Segment Start: LISTED RECORDS

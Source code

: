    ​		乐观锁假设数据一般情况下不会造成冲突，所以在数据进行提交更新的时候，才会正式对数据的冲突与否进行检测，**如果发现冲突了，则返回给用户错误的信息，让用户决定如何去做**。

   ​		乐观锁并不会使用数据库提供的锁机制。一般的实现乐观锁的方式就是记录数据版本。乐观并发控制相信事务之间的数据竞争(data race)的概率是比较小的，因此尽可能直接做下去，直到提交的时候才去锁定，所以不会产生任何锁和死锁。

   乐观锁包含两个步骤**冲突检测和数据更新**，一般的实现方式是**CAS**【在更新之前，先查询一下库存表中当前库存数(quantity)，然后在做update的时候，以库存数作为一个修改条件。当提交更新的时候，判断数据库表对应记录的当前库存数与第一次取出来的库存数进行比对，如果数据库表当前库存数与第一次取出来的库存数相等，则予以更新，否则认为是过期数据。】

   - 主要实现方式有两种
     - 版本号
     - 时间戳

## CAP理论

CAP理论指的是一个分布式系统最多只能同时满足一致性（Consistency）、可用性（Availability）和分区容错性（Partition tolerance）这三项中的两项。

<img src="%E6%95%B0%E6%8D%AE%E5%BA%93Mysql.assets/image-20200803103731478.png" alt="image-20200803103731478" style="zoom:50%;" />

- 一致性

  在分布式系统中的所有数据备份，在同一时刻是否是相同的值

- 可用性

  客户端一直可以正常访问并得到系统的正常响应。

Segment End: LISTED RECORDS
Segment Start: LISTED RECORDS

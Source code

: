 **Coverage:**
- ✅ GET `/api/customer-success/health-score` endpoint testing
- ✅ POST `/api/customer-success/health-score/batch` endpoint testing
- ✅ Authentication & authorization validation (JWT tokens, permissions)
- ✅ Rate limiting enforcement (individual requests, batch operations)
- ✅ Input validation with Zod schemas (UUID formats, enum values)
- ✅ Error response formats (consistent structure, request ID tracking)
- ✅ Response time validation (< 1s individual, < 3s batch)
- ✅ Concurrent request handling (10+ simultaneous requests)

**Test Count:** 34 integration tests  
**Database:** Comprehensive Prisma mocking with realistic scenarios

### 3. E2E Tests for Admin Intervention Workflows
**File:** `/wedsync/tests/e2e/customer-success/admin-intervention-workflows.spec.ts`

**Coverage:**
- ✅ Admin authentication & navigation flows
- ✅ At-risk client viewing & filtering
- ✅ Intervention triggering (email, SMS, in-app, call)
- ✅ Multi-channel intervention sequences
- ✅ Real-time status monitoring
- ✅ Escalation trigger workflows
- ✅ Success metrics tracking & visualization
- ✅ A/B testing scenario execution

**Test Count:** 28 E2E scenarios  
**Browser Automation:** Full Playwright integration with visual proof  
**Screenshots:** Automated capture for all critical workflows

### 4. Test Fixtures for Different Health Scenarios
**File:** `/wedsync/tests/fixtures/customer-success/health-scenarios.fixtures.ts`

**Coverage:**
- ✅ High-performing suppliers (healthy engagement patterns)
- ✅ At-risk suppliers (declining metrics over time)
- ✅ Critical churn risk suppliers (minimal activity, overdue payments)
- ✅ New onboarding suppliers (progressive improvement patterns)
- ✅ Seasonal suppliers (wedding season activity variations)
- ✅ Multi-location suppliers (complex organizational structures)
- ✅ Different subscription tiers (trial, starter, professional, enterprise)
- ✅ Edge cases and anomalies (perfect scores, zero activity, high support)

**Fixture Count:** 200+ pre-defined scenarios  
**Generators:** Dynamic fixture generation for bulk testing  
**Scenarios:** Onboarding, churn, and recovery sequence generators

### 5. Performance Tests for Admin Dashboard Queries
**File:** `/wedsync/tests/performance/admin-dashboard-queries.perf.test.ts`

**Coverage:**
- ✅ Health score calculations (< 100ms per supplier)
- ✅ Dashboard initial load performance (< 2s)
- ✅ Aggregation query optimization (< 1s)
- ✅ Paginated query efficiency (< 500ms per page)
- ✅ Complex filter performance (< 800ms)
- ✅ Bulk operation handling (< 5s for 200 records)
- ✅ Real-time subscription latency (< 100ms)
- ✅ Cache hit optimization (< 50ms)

Segment End: LISTED RECORDS
Segment Start: LISTED RECORDS

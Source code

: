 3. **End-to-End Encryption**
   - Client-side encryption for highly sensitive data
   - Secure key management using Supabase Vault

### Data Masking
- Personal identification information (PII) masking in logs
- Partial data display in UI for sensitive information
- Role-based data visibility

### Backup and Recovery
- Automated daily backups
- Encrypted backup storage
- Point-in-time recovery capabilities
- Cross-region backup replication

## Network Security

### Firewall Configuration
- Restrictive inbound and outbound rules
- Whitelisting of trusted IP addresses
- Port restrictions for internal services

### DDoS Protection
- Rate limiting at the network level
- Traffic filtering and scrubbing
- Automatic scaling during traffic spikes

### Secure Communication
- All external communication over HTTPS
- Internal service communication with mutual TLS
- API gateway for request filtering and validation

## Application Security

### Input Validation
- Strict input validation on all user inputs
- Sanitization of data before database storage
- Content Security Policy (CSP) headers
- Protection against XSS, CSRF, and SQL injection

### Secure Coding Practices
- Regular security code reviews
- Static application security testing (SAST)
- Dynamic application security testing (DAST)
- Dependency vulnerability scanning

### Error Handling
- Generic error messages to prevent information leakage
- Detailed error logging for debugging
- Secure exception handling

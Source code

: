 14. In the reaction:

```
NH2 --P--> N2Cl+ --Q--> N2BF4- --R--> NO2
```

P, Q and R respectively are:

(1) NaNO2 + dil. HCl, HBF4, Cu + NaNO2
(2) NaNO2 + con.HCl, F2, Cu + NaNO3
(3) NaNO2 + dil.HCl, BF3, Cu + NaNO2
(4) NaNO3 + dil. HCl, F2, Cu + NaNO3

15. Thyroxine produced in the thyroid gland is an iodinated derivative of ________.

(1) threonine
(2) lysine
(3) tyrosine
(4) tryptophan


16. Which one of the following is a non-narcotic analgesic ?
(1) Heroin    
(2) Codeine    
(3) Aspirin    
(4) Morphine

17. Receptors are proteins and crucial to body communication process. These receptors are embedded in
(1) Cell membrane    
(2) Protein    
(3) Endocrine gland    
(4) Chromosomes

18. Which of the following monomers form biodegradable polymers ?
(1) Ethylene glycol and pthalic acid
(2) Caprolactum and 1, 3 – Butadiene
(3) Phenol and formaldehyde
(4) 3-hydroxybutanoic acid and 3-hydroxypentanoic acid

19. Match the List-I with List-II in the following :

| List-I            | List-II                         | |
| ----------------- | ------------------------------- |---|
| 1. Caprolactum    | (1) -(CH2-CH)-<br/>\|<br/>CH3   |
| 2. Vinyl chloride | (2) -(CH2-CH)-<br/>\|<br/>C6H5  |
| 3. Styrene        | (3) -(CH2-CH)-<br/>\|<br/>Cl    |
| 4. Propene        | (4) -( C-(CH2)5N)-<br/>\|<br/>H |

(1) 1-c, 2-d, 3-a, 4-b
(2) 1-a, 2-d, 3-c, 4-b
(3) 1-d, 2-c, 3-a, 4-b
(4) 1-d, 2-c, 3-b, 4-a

Segment End: LISTED RECORDS

- [ASSIGNMENT]
All lines with the string "gland" must be copied from the data.

- [TASK SOLUTION]
15. Thyroxine produced in the thyroid gland is an iodinated derivative of ________.
(3) Endocrine gland    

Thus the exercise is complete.